Ministers are failing to take ethnicity pay gap reporting seriously, experts have warned during a parliamentary session on the topic.
In September, the government said it was considering an independent report on the ethnicity pay gap by the Commission on Race and Ethnic Disparities and would “respond in due course” - however there has been no follow-up on this.
Sandra Kerr CBE, race director at Business in the Community, said it has been difficult to engage with politicians on the topic and hence progress around the introduction of mandatory reporting has “stalled”.
“Everything changed: we have had the pandemic, change of government, change of minister then things stalled,” she told the women and equalities select committee on Wednesday.
“It has stalled because there was no minister [to oversee this] and I’ll be honest and say I’ve struggled to engage the current equalities minister to get things moving.
“We had an open letter to the prime minister, which we published in October 202, with 30 businesspeople saying ‘can we implement this now?’. We know we’re not the only voice on this.”

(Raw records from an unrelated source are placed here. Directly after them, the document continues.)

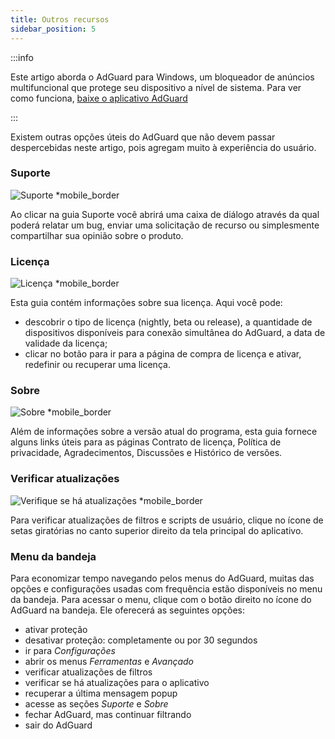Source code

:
 ```yaml
---
title: Outros recursos
sidebar_position: 5
---
```


:::info

Este artigo aborda o AdGuard para Windows, um bloqueador de anúncios multifuncional que protege seu dispositivo a nível de sistema. Para ver como funciona, [baixe o aplicativo AdGuard](https://agrd.io/download-kb-adblock)

:::

Existem outras opções úteis do AdGuard que não devem passar despercebidas neste artigo, pois agregam muito à experiência do usuário.

### Suporte

![Suporte \*mobile_border](https://cdn.adtidy.org/content/kb/ad_blocker/windows/overview/support.png)

Ao clicar na guia Suporte você abrirá uma caixa de diálogo através da qual poderá relatar um bug, enviar uma solicitação de recurso ou simplesmente compartilhar sua opinião sobre o produto.

### Licença

![Licença \*mobile_border](https://cdn.adtidy.org/content/kb/ad_blocker/windows/overview/license.png)

Esta guia contém informações sobre sua licença. Aqui você pode:

- descobrir o tipo de licença (nightly, beta ou release), a quantidade de dispositivos disponíveis para conexão simultânea do AdGuard, a data de validade da licença;
- clicar no botão para ir para a página de compra de licença e ativar, redefinir ou recuperar uma licença.

### Sobre

![Sobre \*mobile_border](https://cdn.adtidy.org/content/kb/ad_blocker/windows/overview/about.png)

Além de informações sobre a versão atual do programa, esta guia fornece alguns links úteis para as páginas Contrato de licença, Política de privacidade, Agradecimentos, Discussões e Histórico de versões.

### Verificar atualizações

![Verifique se há atualizações \*mobile_border](https://cdn.adtidy.org/content/kb/ad_blocker/windows/overview/check-updates.png)

Para verificar atualizações de filtros e scripts de usuário, clique no ícone de setas giratórias no canto superior direito da tela principal do aplicativo.

### Menu da bandeja

Para economizar tempo navegando pelos menus do AdGuard, muitas das opções e configurações usadas com frequência estão disponíveis no menu da bandeja. Para acessar o menu, clique com o botão direito no ícone do AdGuard na bandeja. Ele oferecerá as seguintes opções:

- ativar proteção
- desativar proteção: completamente ou por 30 segundos
- ir para _Configurações_
- abrir os menus _Ferramentas_ e _Avançado_
- verificar atualizações de filtros
- verificar se há atualizações para o aplicativo
- recuperar a última mensagem popup
- acesse as seções _Suporte_ e _Sobre_
- fechar AdGuard, mas continuar filtrando
- sair do AdGuard
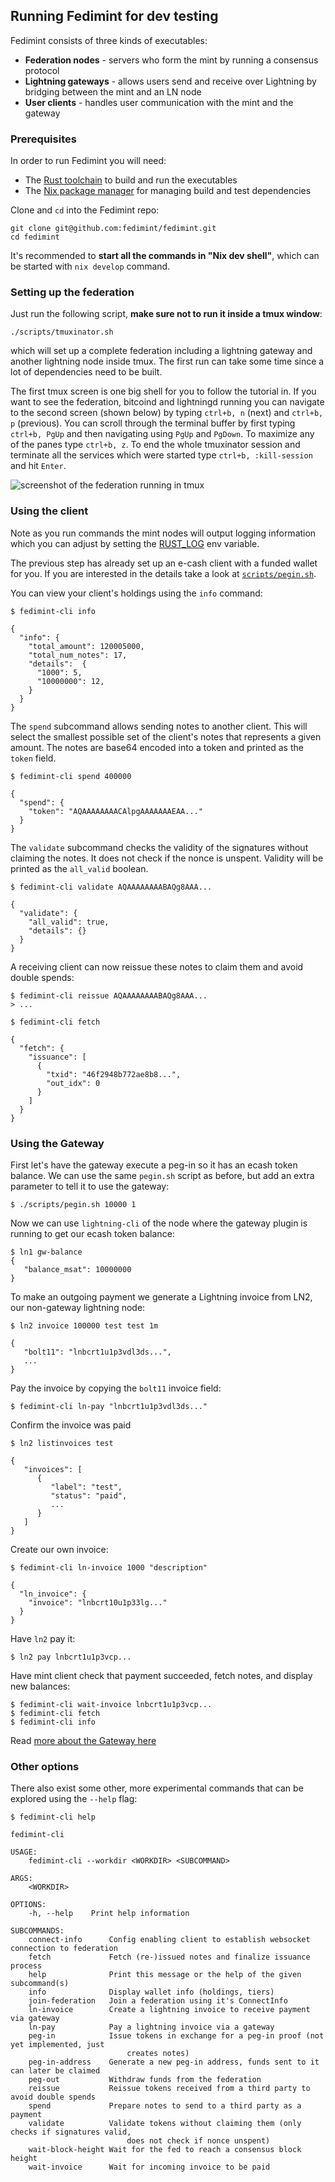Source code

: ## Running Fedimint for dev testing

Fedimint consists of three kinds of executables:

* **Federation nodes** - servers who form the mint by running a consensus protocol
* **Lightning gateways** - allows users send and receive over Lightning by bridging between the mint and an LN node
* **User clients** - handles user communication with the mint and the gateway

### Prerequisites

In order to run Fedimint you will need:
- The [Rust toolchain](https://www.rust-lang.org/tools/install) to build and run the executables
- The [Nix package manager](https://nixos.org/download.html) for managing build and test dependencies

Clone and `cd` into the Fedimint repo:

```shell
git clone git@github.com:fedimint/fedimint.git
cd fedimint
```

It's recommended to **start all the commands in "Nix dev shell"**, which can be started with `nix develop` command.

### Setting up the federation

Just run the following script, **make sure not to run it inside a tmux window**:

```shell
./scripts/tmuxinator.sh
```
which will set up a complete federation including a lightning gateway and another lightning node inside tmux. The first run can take some time since a lot of dependencies need to be built.

The first tmux screen is one big shell for you to follow the tutorial in. If you want to see the federation, bitcoind and lightningd running you can navigate to the second screen (shown below) by typing `ctrl+b, n` (next) and `ctrl+b, p` (previous). You can scroll through the terminal buffer by first typing `ctrl+b, PgUp` and then navigating using `PgUp` and `PgDown`. To maximize any of the panes type `ctrl+b, z`. 
To end the whole tmuxinator session and terminate all the services which were started type `ctrl+b, :kill-session` and hit `Enter`.

![screenshot of the federation running in tmux](tmuxinator.png)

### Using the client

Note as you run commands the mint nodes will output logging information which you can adjust by setting the [RUST_LOG](https://docs.rs/env_logger/latest/env_logger/) env variable.

The previous step has already set up an e-cash client with a funded wallet for you. If you are interested in the details take a look at [`scripts/pegin.sh`](../scripts/pegin.sh).

You can view your client's holdings using the `info` command:

```shell
$ fedimint-cli info

{
  "info": {
    "total_amount": 120005000,
    "total_num_notes": 17,
    "details":  {
      "1000": 5,
      "10000000": 12,
    }
  }
}
```

The `spend` subcommand allows sending notes to another client. This will select the smallest possible set of the client's notes that represents a given amount.
The notes are base64 encoded into a token and printed as the `token` field.

```shell
$ fedimint-cli spend 400000

{
  "spend": {
    "token": "AQAAAAAAAACAlpgAAAAAAAEAA..."
  }
}
```

The `validate` subcommand checks the validity of the signatures without claiming the notes. It does not check if the nonce is unspent. Validity will be printed as the `all_valid` boolean.

```shell
$ fedimint-cli validate AQAAAAAAAABAQg8AAA...

{
  "validate": {
    "all_valid": true,
    "details": {}
  }
}
```

A receiving client can now reissue these notes to claim them and avoid double spends:

```shell
$ fedimint-cli reissue AQAAAAAAAABAQg8AAA...
> ...

$ fedimint-cli fetch

{
  "fetch": {
    "issuance": [
      {
        "txid": "46f2948b772ae8b8...",
        "out_idx": 0
      }
    ]
  }
}
```

### Using the Gateway

First let's have the gateway execute a peg-in so it has an ecash token balance. We can use the same `pegin.sh` script as before, but add an extra parameter to tell it to use the gateway:

```shell
$ ./scripts/pegin.sh 10000 1
```

Now we can use `lightning-cli` of the node where the gateway plugin is running to get our ecash token balance:

```shell
$ ln1 gw-balance
{
   "balance_msat": 10000000
}
```

To make an outgoing payment we generate a Lightning invoice from LN2, our non-gateway lightning node:

```shell
$ ln2 invoice 100000 test test 1m

{
   "bolt11": "lnbcrt1u1p3vdl3ds...",
   ...
}
```

Pay the invoice by copying the `bolt11` invoice field:

```shell
$ fedimint-cli ln-pay "lnbcrt1u1p3vdl3ds..."
```

Confirm the invoice was paid

```shell
$ ln2 listinvoices test

{
   "invoices": [
      {
         "label": "test",
         "status": "paid",
         ...
      }
   ]
}
```

Create our own invoice:
```shell
$ fedimint-cli ln-invoice 1000 "description"

{
  "ln_invoice": {
    "invoice": "lnbcrt10u1p33lg..."
  }
}
```

Have `ln2` pay it:

```shell
$ ln2 pay lnbcrt1u1p3vcp...
```

Have mint client check that payment succeeded, fetch notes, and display new balances:

```shell
$ fedimint-cli wait-invoice lnbcrt1u1p3vcp...
$ fedimint-cli fetch
$ fedimint-cli info
```

Read [more about the Gateway here](./gateway.md)

### Other options

There also exist some other, more experimental commands that can be explored using the `--help` flag:

```shell
$ fedimint-cli help

fedimint-cli 

USAGE:
    fedimint-cli --workdir <WORKDIR> <SUBCOMMAND>

ARGS:
    <WORKDIR>    

OPTIONS:
    -h, --help    Print help information

SUBCOMMANDS:
    connect-info      Config enabling client to establish websocket connection to federation
    fetch             Fetch (re-)issued notes and finalize issuance process
    help              Print this message or the help of the given subcommand(s)
    info              Display wallet info (holdings, tiers)
    join-federation   Join a federation using it's ConnectInfo
    ln-invoice        Create a lightning invoice to receive payment via gateway
    ln-pay            Pay a lightning invoice via a gateway
    peg-in            Issue tokens in exchange for a peg-in proof (not yet implemented, just
                          creates notes)
    peg-in-address    Generate a new peg-in address, funds sent to it can later be claimed
    peg-out           Withdraw funds from the federation
    reissue           Reissue tokens received from a third party to avoid double spends
    spend             Prepare notes to send to a third party as a payment
    validate          Validate tokens without claiming them (only checks if signatures valid,
                          does not check if nonce unspent)
    wait-block-height Wait for the fed to reach a consensus block height
    wait-invoice      Wait for incoming invoice to be paid
```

Other witnesses for the session included Matthew Percival, programme director for skills and inclusion at the Confederation of British Industry; Charles Cotton, senior performance and reward adviser at the Chartered Institute of Personnel and Development, and Wilf Sullivan, equality officer at the Trades Union Congress.
Campaigners further outlined the importance of making this reporting mandatory, as opposed to voluntary.
Speaking to this point, Mr Sullivan said: “The fact that progress has been so slow on something that we see as really basic in terms of data collection, so that employers can evidence inequality in their workplace, underlies the point that there needs to be regulation around this.
“It’s about having an approach which is fair to everybody; you can’t have some businesses putting the effort in, spending the money to do things to improve the situation in the workforce, and other employers that don’t.
“From our point of view in terms of this whole debate there’s been a lot of agreement across businesses and trade unions that this is something that should happen.”
He added: “I don’t think measuring ethnicity pay gap is an end in itself; the question is identifying disparities in terms of inequalities in the workplace and pay is a fairly basic indicator of what’s going on there.”
The call comes days after Ethnicity Pay Gap Day on 8 January, named so by #EthnicityPayGap Campaign, an organisation founded to raise awareness of the gap and encourage the government to make ethnicity pay disparity reporting mandatory.
Research from the Chartered Institute of Personnel and Development has found that just 13 FTSE 100 companies report any ethnicity pay gap.
According to the Office for National Statistics, across 2012 to 2019, those of Chinese, white Irish, white and Asian, and Indian ethnicities typically made more than white British people, but many other ethnic groups including black, Bangladeshi, Pakistani and Arab consistently earned less than those of white British ethnicity over the same time period.
The ethnicity pay gap was largest in London, at 23.8 per cent in 2019, and smallest in Wales at 1.4 per cent.